I had a good talk with my Mom yesterday. We talk every Thursday at 5 pm. We have to schedule it the same day and time every week or else we won't talk. She would like to talk to me 3-4 times a week but I can't handle that. Once a week is too much for me to handle some weeks. Mom and I have worked very hard at developing the relationship we have now and it's means a lot to me, the relationship we now have. She's worried about me because I've stopped seeing my therapist. I told her that I was not going because I was tired of going over the same shit over and over again. I have had so many therapists, psychiatrist, psychologists and social workers over the years. I've told the same stories over and over again. I open myself up to these people, pour out my heart and feelings, expose all pain and bullshit and you know what happens?
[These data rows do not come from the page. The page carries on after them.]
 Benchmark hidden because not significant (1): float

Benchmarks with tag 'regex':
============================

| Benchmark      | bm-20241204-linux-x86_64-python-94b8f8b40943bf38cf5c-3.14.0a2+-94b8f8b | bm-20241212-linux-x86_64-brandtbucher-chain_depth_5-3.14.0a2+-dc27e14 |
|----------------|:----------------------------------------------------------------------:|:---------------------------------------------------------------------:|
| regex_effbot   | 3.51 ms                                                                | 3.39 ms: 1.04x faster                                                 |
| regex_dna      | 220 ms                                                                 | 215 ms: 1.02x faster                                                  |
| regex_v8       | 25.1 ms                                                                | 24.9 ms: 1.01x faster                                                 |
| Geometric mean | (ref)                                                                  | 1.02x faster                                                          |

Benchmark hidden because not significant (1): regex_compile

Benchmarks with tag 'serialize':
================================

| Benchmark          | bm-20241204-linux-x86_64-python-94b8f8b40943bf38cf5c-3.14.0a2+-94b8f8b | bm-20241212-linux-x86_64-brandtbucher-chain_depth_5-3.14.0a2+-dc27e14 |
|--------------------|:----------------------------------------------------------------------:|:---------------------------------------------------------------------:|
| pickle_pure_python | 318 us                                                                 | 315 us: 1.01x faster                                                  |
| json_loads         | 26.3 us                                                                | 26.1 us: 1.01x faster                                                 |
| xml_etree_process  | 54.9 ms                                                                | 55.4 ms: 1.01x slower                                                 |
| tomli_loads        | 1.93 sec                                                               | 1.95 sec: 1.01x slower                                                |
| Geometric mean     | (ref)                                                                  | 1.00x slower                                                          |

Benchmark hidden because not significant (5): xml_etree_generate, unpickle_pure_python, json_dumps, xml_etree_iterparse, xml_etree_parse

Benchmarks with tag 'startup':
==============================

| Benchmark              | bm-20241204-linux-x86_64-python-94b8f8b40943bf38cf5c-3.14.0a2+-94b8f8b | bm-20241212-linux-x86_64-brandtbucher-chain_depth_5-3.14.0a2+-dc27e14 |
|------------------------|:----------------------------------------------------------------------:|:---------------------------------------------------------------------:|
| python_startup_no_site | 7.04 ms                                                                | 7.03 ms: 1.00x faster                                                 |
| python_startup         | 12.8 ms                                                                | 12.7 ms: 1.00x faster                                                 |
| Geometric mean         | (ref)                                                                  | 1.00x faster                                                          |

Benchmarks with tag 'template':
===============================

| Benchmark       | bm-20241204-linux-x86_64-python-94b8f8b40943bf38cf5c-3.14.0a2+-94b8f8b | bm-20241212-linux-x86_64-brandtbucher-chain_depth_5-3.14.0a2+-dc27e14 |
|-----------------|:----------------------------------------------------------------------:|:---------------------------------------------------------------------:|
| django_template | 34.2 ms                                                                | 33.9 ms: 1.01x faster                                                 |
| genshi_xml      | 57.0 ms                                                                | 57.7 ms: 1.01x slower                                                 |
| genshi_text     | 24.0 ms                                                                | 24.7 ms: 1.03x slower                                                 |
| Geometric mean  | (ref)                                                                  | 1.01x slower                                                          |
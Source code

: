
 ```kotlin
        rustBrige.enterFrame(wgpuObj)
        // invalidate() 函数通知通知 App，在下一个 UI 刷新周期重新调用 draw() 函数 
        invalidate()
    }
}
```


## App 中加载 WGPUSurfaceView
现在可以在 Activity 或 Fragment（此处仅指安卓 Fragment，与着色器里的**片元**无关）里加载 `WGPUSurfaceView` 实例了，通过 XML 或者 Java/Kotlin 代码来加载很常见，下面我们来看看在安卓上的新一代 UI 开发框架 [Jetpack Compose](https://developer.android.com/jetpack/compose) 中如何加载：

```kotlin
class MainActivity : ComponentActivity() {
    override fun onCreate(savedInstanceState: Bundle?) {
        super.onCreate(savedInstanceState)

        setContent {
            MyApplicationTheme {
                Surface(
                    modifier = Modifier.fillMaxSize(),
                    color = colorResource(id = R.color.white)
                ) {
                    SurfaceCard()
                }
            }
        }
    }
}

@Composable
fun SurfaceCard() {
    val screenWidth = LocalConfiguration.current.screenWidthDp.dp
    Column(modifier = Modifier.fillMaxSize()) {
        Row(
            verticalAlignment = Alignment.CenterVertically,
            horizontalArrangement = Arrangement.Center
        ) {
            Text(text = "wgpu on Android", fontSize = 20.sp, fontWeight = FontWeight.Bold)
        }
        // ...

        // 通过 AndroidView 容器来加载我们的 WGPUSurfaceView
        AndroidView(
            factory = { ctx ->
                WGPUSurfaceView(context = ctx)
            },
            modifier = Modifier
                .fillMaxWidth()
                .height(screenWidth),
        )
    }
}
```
Nothing! I leave after an hour of sharing and I feel like total shit. I want to cry, then I want to cut, then I want to drink so I don't cut, then I get home to my husband and he asks "how'd it go?" and I tell him it was fine. I tell him it was fine because I don't want him to worry. I pretend that everything is good. The problem is I can only pretend for so long and then I fall apart.
So- I told my mom that I was done going. She pointed out that this is a pattern for me. She's right. I do good for a year or two. I stay on my medication and check in with the psychiatrist every three months. I work and go through life telling everyone that I'm fine. (do you know what 'fine' stands for? F-(fucked up) I-(insecure) N-(neurotic) E-(emotional)) I believe it most of the time, but without fail I start to fall apart. I continue to go through life showing and telling everyone how good I'm doing when in reality- I am on the edge of complete meltdown. Finally I end up getting some drugs (I'll go to a doctor and complain of some pain and get a prescription for Percocet) or I'll start drinking. Then it only takes about a week. At some point within that week I will completely lose my shit. I'll end up in a room crying, high, drunk and suicidal. At that point my husband will find an inpatient psychiatric unit and I will be admitted for an average of 2 weeks. While I'm locked up my meds will be evaluated, I'll be stabilized and some do good counselor/social worker will set me up with therapy and then send me on my way. Then I return to the real world, put my wall back up and go back to pretending that everything is FINE. Repeat every 2-3 years.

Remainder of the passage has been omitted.